What you should do: All lines in the material with the string "WaveMaker" should be listed.

Information given:
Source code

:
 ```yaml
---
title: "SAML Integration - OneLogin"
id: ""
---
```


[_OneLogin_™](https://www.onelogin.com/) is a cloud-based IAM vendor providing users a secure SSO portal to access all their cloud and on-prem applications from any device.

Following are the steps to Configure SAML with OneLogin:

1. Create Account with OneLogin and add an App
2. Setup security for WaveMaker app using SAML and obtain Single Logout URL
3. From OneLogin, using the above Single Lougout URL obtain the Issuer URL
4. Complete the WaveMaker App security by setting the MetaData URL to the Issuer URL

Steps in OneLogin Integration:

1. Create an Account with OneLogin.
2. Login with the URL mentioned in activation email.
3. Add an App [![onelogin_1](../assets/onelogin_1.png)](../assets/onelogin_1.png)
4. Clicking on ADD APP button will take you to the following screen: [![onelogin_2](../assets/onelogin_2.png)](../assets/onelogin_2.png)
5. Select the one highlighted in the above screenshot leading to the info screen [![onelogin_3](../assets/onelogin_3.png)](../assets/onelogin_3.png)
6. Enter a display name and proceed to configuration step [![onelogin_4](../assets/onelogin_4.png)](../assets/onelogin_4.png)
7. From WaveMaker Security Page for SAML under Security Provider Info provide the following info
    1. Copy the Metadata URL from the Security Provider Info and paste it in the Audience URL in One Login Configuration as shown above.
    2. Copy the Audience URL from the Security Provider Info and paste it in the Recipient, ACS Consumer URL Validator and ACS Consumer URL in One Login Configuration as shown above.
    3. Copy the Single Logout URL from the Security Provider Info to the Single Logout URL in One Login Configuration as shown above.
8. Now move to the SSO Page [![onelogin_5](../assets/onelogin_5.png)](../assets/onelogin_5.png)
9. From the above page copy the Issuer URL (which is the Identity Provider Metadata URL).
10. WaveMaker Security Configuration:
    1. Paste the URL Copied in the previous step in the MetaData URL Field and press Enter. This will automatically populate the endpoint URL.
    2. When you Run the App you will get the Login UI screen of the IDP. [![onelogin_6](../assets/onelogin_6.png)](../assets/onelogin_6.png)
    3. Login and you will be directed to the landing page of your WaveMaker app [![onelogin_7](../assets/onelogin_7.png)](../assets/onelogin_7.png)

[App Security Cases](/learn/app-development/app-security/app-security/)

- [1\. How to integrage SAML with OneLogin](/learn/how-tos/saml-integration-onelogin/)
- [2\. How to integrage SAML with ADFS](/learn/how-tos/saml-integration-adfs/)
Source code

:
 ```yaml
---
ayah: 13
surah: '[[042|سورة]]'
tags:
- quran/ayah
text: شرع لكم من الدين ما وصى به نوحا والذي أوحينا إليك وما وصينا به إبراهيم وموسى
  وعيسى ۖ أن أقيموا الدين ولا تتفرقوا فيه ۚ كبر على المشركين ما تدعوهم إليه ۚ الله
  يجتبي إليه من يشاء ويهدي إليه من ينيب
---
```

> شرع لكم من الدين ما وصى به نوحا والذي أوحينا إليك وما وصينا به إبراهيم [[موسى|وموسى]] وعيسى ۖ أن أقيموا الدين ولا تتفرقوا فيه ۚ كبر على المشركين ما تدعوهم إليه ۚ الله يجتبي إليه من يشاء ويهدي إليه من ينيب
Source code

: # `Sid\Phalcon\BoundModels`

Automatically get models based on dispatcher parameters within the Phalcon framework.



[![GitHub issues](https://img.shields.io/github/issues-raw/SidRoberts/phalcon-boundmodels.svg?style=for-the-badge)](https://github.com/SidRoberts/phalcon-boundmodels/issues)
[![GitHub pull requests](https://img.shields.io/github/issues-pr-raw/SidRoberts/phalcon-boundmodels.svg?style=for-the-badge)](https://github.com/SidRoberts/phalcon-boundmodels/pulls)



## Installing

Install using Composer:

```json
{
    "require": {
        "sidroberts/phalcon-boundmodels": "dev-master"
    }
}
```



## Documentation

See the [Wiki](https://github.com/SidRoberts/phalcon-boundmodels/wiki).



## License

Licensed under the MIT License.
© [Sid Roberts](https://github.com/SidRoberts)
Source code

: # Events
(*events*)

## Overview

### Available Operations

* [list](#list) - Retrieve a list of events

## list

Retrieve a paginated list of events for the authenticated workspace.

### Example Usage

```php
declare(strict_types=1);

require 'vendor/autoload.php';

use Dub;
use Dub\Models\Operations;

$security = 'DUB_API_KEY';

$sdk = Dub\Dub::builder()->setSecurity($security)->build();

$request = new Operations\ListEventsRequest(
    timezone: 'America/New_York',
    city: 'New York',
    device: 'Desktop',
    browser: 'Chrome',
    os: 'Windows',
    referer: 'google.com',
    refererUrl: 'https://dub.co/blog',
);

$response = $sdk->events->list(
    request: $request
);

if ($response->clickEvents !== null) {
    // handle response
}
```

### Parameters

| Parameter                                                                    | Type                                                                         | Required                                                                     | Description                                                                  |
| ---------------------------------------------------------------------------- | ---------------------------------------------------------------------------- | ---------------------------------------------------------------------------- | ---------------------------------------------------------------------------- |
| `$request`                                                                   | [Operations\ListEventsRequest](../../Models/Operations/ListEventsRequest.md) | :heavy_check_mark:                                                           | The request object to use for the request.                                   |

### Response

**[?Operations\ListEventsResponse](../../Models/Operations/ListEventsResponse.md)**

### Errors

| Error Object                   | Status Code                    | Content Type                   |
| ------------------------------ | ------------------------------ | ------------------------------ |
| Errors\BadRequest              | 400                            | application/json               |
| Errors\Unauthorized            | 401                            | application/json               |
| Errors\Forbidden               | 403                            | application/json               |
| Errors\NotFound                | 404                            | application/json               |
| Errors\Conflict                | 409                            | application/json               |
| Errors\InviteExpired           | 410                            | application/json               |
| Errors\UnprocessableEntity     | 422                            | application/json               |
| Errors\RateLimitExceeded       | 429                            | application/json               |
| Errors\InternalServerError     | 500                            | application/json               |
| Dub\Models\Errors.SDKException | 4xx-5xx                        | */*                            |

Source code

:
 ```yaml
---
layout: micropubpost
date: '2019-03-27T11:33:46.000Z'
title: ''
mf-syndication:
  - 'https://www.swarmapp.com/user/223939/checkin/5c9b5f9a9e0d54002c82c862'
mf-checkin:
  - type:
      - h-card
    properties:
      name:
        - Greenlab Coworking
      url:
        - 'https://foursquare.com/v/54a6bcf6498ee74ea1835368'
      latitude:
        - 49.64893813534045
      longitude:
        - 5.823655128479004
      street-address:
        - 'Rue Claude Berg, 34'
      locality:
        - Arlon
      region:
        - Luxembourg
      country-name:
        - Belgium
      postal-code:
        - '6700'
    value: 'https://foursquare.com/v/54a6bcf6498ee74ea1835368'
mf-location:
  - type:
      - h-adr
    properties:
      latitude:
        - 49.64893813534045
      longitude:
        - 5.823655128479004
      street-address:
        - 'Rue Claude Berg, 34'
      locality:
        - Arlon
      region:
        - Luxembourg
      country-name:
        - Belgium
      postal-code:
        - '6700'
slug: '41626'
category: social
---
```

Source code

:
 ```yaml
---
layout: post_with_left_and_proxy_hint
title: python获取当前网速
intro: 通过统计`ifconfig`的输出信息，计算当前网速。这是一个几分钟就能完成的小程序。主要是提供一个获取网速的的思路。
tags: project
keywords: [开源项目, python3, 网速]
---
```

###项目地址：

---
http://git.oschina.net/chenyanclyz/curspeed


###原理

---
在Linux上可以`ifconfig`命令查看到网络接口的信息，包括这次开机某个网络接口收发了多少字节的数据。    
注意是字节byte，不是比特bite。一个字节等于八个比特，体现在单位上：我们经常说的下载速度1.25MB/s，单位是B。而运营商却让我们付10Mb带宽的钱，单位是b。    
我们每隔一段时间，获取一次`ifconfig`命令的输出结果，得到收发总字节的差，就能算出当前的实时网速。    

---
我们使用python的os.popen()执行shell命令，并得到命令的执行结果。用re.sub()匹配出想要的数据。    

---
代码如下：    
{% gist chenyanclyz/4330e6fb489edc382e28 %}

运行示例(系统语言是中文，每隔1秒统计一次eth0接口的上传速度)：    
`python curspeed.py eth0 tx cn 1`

Solution to the exercise:
2. Setup security for WaveMaker app using SAML and obtain Single Logout URL
4. Complete the WaveMaker App security by setting the MetaData URL to the Issuer URL
7. From WaveMaker Security Page for SAML under Security Provider Info provide the following info
10. WaveMaker Security Configuration:
    3. Login and you will be directed to the landing page of your WaveMaker app [![onelogin_7](../assets/onelogin_7.png)](../assets/onelogin_7.png)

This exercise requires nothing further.